[Dataset entries]
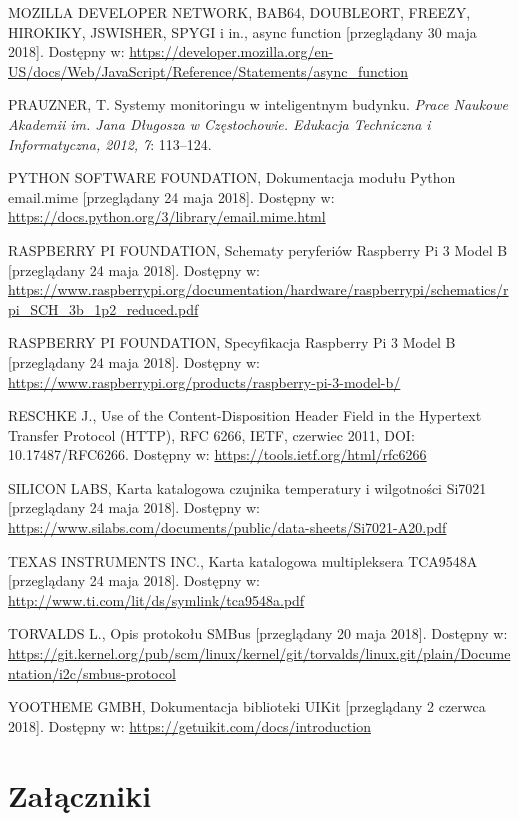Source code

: \documentclass[a4paper,11pt,twoside]{article}
\begin{document}
\begin{thebibliography}{9}
\uppercase{Mozilla Developer Network, Bab64, doubleOrt, freezy, hirokiky, jswisher, spygi} i in., async function [przeglądany 30 maja 2018].
Dostępny w: \url{https://developer.mozilla.org/en-US/docs/Web/JavaScript/Reference/Statements/async_function}

PRAUZNER, T. Systemy monitoringu w inteligentnym budynku. \textit{Prace Naukowe Akademii im. Jana Długosza w Częstochowie. Edukacja Techniczna i Informatyczna, 2012, 7}: 113--124.

\uppercase{Python Software Foundation}, Dokumentacja modułu Python email.mime [przeglądany 24 maja 2018].
Dostępny w: \url{https://docs.python.org/3/library/email.mime.html}

\uppercase{Raspberry Pi Foundation}, Schematy peryferiów Raspberry Pi 3 Model B [przeglądany 24 maja 2018].
Dostępny w: \url{https://www.raspberrypi.org/documentation/hardware/raspberrypi/schematics/rpi_SCH_3b_1p2_reduced.pdf}

\uppercase{Raspberry Pi Foundation}, Specyfikacja Raspberry Pi 3 Model B [przeglądany 24 maja 2018].
Dostępny w: \url{https://www.raspberrypi.org/products/raspberry-pi-3-model-b/}

\uppercase{Reschke J.}, Use of the Content-Disposition Header Field in the Hypertext Transfer Protocol (HTTP), RFC 6266, IETF, czerwiec 2011, DOI: 10.17487/RFC6266.
Dostępny w: \url{https://tools.ietf.org/html/rfc6266}

\uppercase{Silicon Labs}, Karta katalogowa czujnika temperatury i wilgotności Si7021 [przeglądany 24 maja 2018].
Dostępny w: \url{https://www.silabs.com/documents/public/data-sheets/Si7021-A20.pdf}

\uppercase{Texas Instruments Inc.}, Karta katalogowa multipleksera TCA9548A [przeglądany 24 maja 2018].
Dostępny w: \url{http://www.ti.com/lit/ds/symlink/tca9548a.pdf}

\uppercase{Torvalds L.}, Opis protokołu SMBus [przeglądany 20 maja 2018].
Dostępny w: \url{https://git.kernel.org/pub/scm/linux/kernel/git/torvalds/linux.git/plain/Documentation/i2c/smbus-protocol}

\uppercase{YOOTheme GmbH}, Dokumentacja biblioteki UIKit [przeglądany 2 czerwca 2018].
Dostępny w: \url{https://getuikit.com/docs/introduction}

\end{thebibliography}

\newpage
\section{Załączniki}
\end{document}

**EXERCISE PROMPT**:
Give the data above again exactly. Leave the pictures out.

**EXERCISE ANSWER**:
Source code

: \documentclass[a4paper,11pt,twoside]{article}
\begin{document}
\begin{thebibliography}{9}
\uppercase{Mozilla Developer Network, Bab64, doubleOrt, freezy, hirokiky, jswisher, spygi} i in., async function [przeglądany 30 maja 2018].
Dostępny w: \url{https://developer.mozilla.org/en-US/docs/Web/JavaScript/Reference/Statements/async_function}

PRAUZNER, T. Systemy monitoringu w inteligentnym budynku. \textit{Prace Naukowe Akademii im. Jana Długosza w Częstochowie. Edukacja Techniczna i Informatyczna, 2012, 7}: 113--124.

\uppercase{Python Software Foundation}, Dokumentacja modułu Python email.mime [przeglądany 24 maja 2018].
Dostępny w: \url{https://docs.python.org/3/library/email.mime.html}

\uppercase{Raspberry Pi Foundation}, Schematy peryferiów Raspberry Pi 3 Model B [przeglądany 24 maja 2018].
Dostępny w: \url{https://www.raspberrypi.org/documentation/hardware/raspberrypi/schematics/rpi_SCH_3b_1p2_reduced.pdf}

\uppercase{Raspberry Pi Foundation}, Specyfikacja Raspberry Pi 3 Model B [przeglądany 24 maja 2018].
Dostępny w: \url{https://www.raspberrypi.org/products/raspberry-pi-3-model-b/}

\uppercase{Reschke J.}, Use of the Content-Disposition Header Field in the Hypertext Transfer Protocol (HTTP), RFC 6266, IETF, czerwiec 2011, DOI: 10.17487/RFC6266.
Dostępny w: \url{https://tools.ietf.org/html/rfc6266}

\uppercase{Silicon Labs}, Karta katalogowa czujnika temperatury i wilgotności Si7021 [przeglądany 24 maja 2018].
Dostępny w: \url{https://www.silabs.com/documents/public/data-sheets/Si7021-A20.pdf}

\uppercase{Texas Instruments Inc.}, Karta katalogowa multipleksera TCA9548A [przeglądany 24 maja 2018].
Dostępny w: \url{http://www.ti.com/lit/ds/symlink/tca9548a.pdf}

\uppercase{Torvalds L.}, Opis protokołu SMBus [przeglądany 20 maja 2018].
Dostępny w: \url{https://git.kernel.org/pub/scm/linux/kernel/git/torvalds/linux.git/plain/Documentation/i2c/smbus-protocol}

\uppercase{YOOTheme GmbH}, Dokumentacja biblioteki UIKit [przeglądany 2 czerwca 2018].
Dostępny w: \url{https://getuikit.com/docs/introduction}

\end{thebibliography}

\newpage
\section{Załączniki}
\end{document}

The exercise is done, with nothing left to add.